Exercise:
Transcribe exactly every line from the one containing "## SYNOPSIS" down to the final line of the listing below, including both, and leave out the rest.

Supplied material:
• • •
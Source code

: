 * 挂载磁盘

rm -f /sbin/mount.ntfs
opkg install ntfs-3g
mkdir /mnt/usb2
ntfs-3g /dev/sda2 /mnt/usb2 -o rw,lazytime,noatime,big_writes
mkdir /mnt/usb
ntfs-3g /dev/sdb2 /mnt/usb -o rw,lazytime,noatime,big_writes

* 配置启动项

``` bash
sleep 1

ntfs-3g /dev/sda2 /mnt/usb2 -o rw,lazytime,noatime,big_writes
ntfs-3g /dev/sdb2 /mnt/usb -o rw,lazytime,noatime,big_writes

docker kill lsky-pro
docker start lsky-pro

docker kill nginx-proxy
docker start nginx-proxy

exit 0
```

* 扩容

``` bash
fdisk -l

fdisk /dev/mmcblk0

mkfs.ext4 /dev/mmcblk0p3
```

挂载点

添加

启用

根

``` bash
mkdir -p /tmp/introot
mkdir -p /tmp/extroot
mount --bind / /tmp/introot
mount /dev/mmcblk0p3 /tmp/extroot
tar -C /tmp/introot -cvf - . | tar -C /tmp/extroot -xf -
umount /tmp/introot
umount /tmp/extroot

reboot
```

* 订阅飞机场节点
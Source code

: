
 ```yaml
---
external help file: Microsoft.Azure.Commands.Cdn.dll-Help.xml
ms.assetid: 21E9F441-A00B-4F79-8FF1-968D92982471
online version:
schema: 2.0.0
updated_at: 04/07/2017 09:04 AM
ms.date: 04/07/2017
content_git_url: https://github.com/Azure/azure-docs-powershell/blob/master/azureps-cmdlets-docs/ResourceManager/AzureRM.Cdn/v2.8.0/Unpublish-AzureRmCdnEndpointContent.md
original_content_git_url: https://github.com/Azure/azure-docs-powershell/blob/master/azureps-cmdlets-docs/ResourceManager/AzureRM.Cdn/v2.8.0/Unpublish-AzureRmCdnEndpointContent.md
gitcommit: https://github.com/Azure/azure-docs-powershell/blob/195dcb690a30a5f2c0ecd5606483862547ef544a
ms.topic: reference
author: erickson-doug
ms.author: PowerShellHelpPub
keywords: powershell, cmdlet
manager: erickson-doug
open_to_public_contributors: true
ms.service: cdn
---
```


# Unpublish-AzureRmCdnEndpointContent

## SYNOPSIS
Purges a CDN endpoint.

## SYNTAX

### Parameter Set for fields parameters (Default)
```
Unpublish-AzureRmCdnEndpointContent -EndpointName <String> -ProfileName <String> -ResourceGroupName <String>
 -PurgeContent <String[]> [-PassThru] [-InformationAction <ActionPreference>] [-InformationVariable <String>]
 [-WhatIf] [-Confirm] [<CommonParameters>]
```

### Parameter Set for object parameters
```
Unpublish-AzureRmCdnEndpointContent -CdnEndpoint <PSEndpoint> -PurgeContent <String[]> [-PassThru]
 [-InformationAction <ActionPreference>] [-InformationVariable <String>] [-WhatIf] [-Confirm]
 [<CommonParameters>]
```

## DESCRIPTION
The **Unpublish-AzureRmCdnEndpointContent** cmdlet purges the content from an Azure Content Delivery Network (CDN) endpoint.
• • •
Result for this task:
## SYNOPSIS
Purges a CDN endpoint.

## SYNTAX

### Parameter Set for fields parameters (Default)
```
Unpublish-AzureRmCdnEndpointContent -EndpointName <String> -ProfileName <String> -ResourceGroupName <String>
 -PurgeContent <String[]> [-PassThru] [-InformationAction <ActionPreference>] [-InformationVariable <String>]
 [-WhatIf] [-Confirm] [<CommonParameters>]
```

### Parameter Set for object parameters
```
Unpublish-AzureRmCdnEndpointContent -CdnEndpoint <PSEndpoint> -PurgeContent <String[]> [-PassThru]
 [-InformationAction <ActionPreference>] [-InformationVariable <String>] [-WhatIf] [-Confirm]
 [<CommonParameters>]
```

## DESCRIPTION
The **Unpublish-AzureRmCdnEndpointContent** cmdlet purges the content from an Azure Content Delivery Network (CDN) endpoint.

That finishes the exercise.